[Collected data]
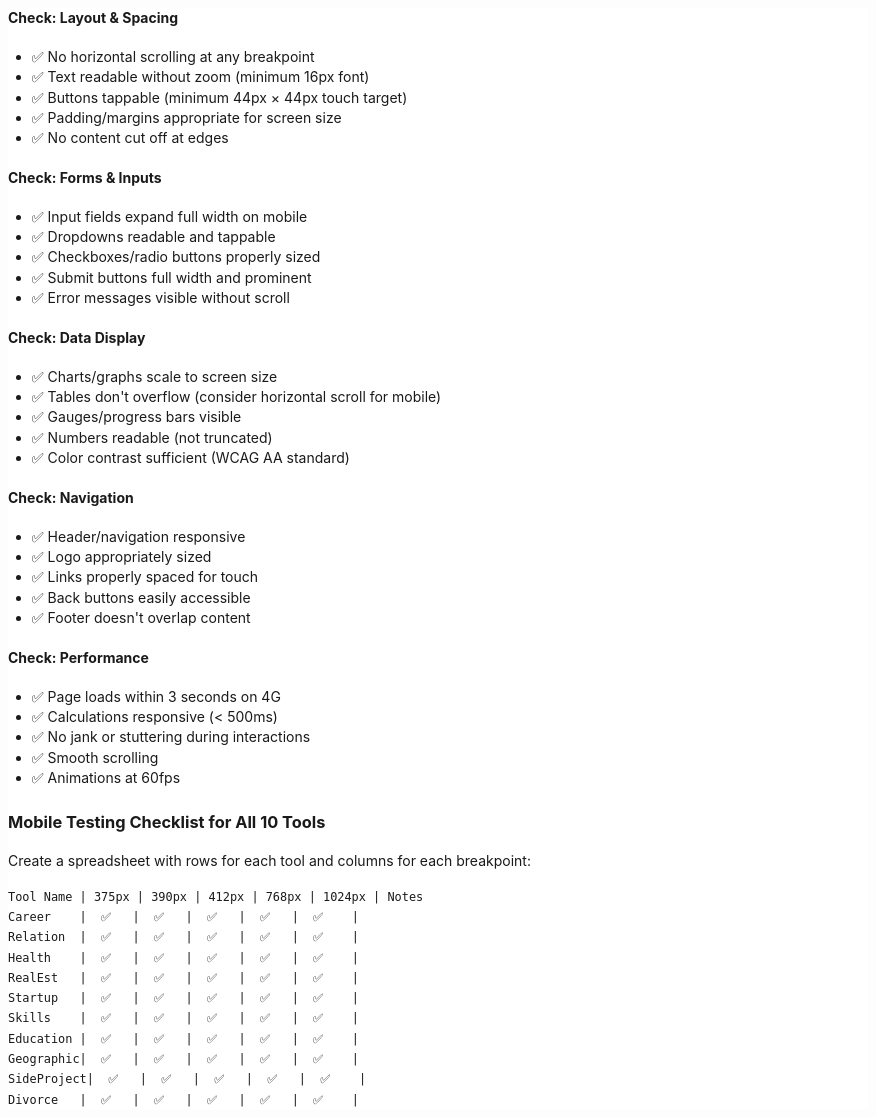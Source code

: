 #### Check: Layout & Spacing
- ✅ No horizontal scrolling at any breakpoint
- ✅ Text readable without zoom (minimum 16px font)
- ✅ Buttons tappable (minimum 44px × 44px touch target)
- ✅ Padding/margins appropriate for screen size
- ✅ No content cut off at edges

#### Check: Forms & Inputs
- ✅ Input fields expand full width on mobile
- ✅ Dropdowns readable and tappable
- ✅ Checkboxes/radio buttons properly sized
- ✅ Submit buttons full width and prominent
- ✅ Error messages visible without scroll

#### Check: Data Display
- ✅ Charts/graphs scale to screen size
- ✅ Tables don't overflow (consider horizontal scroll for mobile)
- ✅ Gauges/progress bars visible
- ✅ Numbers readable (not truncated)
- ✅ Color contrast sufficient (WCAG AA standard)

#### Check: Navigation
- ✅ Header/navigation responsive
- ✅ Logo appropriately sized
- ✅ Links properly spaced for touch
- ✅ Back buttons easily accessible
- ✅ Footer doesn't overlap content

#### Check: Performance
- ✅ Page loads within 3 seconds on 4G
- ✅ Calculations responsive (< 500ms)
- ✅ No jank or stuttering during interactions
- ✅ Smooth scrolling
- ✅ Animations at 60fps

### Mobile Testing Checklist for All 10 Tools

Create a spreadsheet with rows for each tool and columns for each breakpoint:

```
Tool Name | 375px | 390px | 412px | 768px | 1024px | Notes
Career    |  ✅   |  ✅   |  ✅   |  ✅   |  ✅    |
Relation  |  ✅   |  ✅   |  ✅   |  ✅   |  ✅    |
Health    |  ✅   |  ✅   |  ✅   |  ✅   |  ✅    |
RealEst   |  ✅   |  ✅   |  ✅   |  ✅   |  ✅    |
Startup   |  ✅   |  ✅   |  ✅   |  ✅   |  ✅    |
Skills    |  ✅   |  ✅   |  ✅   |  ✅   |  ✅    |
Education |  ✅   |  ✅   |  ✅   |  ✅   |  ✅    |
Geographic|  ✅   |  ✅   |  ✅   |  ✅   |  ✅    |
SideProject|  ✅   |  ✅   |  ✅   |  ✅   |  ✅    |
Divorce   |  ✅   |  ✅   |  ✅   |  ✅   |  ✅    |
```
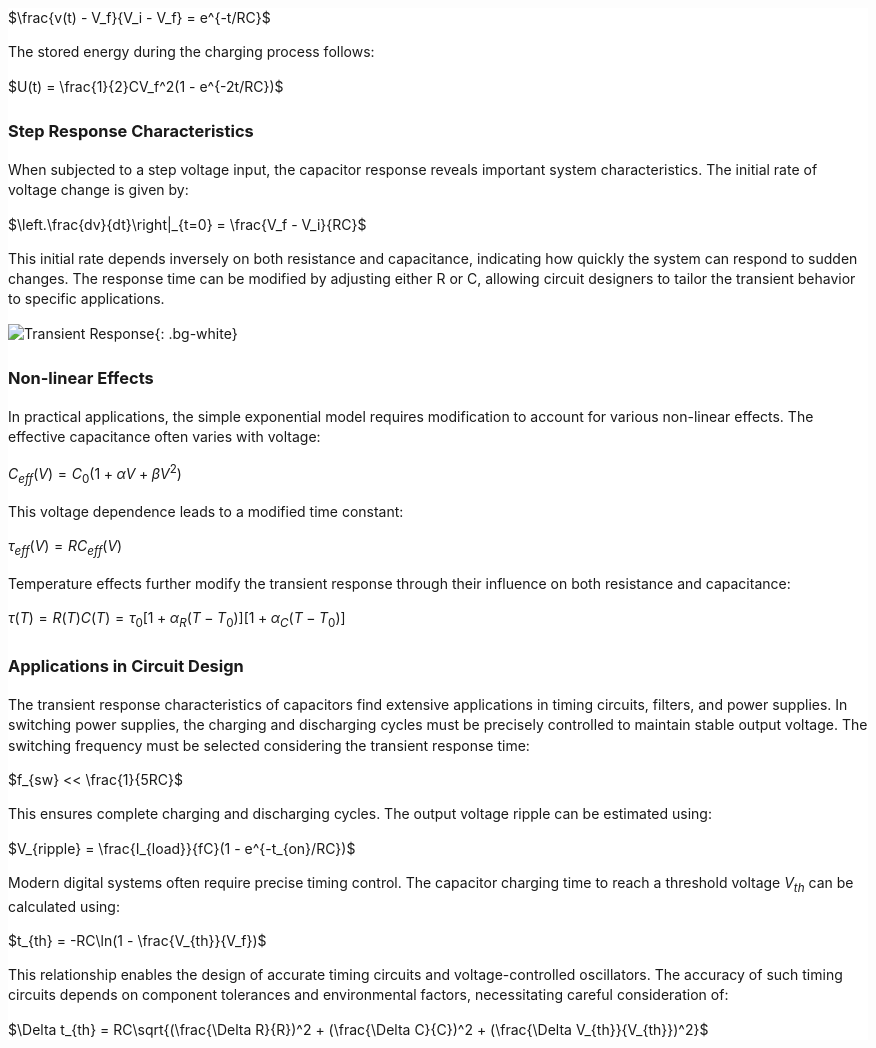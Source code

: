 $\frac{v(t) - V_f}{V_i - V_f} = e^{-t/RC}$

The stored energy during the charging process follows:

$U(t) = \frac{1}{2}CV_f^2(1 - e^{-2t/RC})$

### Step Response Characteristics

When subjected to a step voltage input, the capacitor response reveals important system characteristics. The initial rate of voltage change is given by:

$\left.\frac{dv}{dt}\right|_{t=0} = \frac{V_f - V_i}{RC}$

This initial rate depends inversely on both resistance and capacitance, indicating how quickly the system can respond to sudden changes. The response time can be modified by adjusting either R or C, allowing circuit designers to tailor the transient behavior to specific applications.

![Transient Response](/content/images/electromagnetism/transient-response.svg){: .bg-white}

### Non-linear Effects

In practical applications, the simple exponential model requires modification to account for various non-linear effects. The effective capacitance often varies with voltage:

$C_{eff}(V) = C_0(1 + \alpha V + \beta V^2)$

This voltage dependence leads to a modified time constant:

$\tau_{eff}(V) = RC_{eff}(V)$

Temperature effects further modify the transient response through their influence on both resistance and capacitance:

$\tau(T) = R(T)C(T) = \tau_0[1 + \alpha_R(T-T_0)][1 + \alpha_C(T-T_0)]$

### Applications in Circuit Design

The transient response characteristics of capacitors find extensive applications in timing circuits, filters, and power supplies. In switching power supplies, the charging and discharging cycles must be precisely controlled to maintain stable output voltage. The switching frequency must be selected considering the transient response time:

$f_{sw} << \frac{1}{5RC}$

This ensures complete charging and discharging cycles. The output voltage ripple can be estimated using:

$V_{ripple} = \frac{I_{load}}{fC}(1 - e^{-t_{on}/RC})$

Modern digital systems often require precise timing control. The capacitor charging time to reach a threshold voltage $V_{th}$ can be calculated using:

$t_{th} = -RC\ln(1 - \frac{V_{th}}{V_f})$

This relationship enables the design of accurate timing circuits and voltage-controlled oscillators. The accuracy of such timing circuits depends on component tolerances and environmental factors, necessitating careful consideration of:

$\Delta t_{th} = RC\sqrt{(\frac{\Delta R}{R})^2 + (\frac{\Delta C}{C})^2 + (\frac{\Delta V_{th}}{V_{th}})^2}$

(Work order)
Collect each line above holding the string "touch".

(Solution to the exercise)
- ✅ Buttons tappable (minimum 44px × 44px touch target)
- ✅ Links properly spaced for touch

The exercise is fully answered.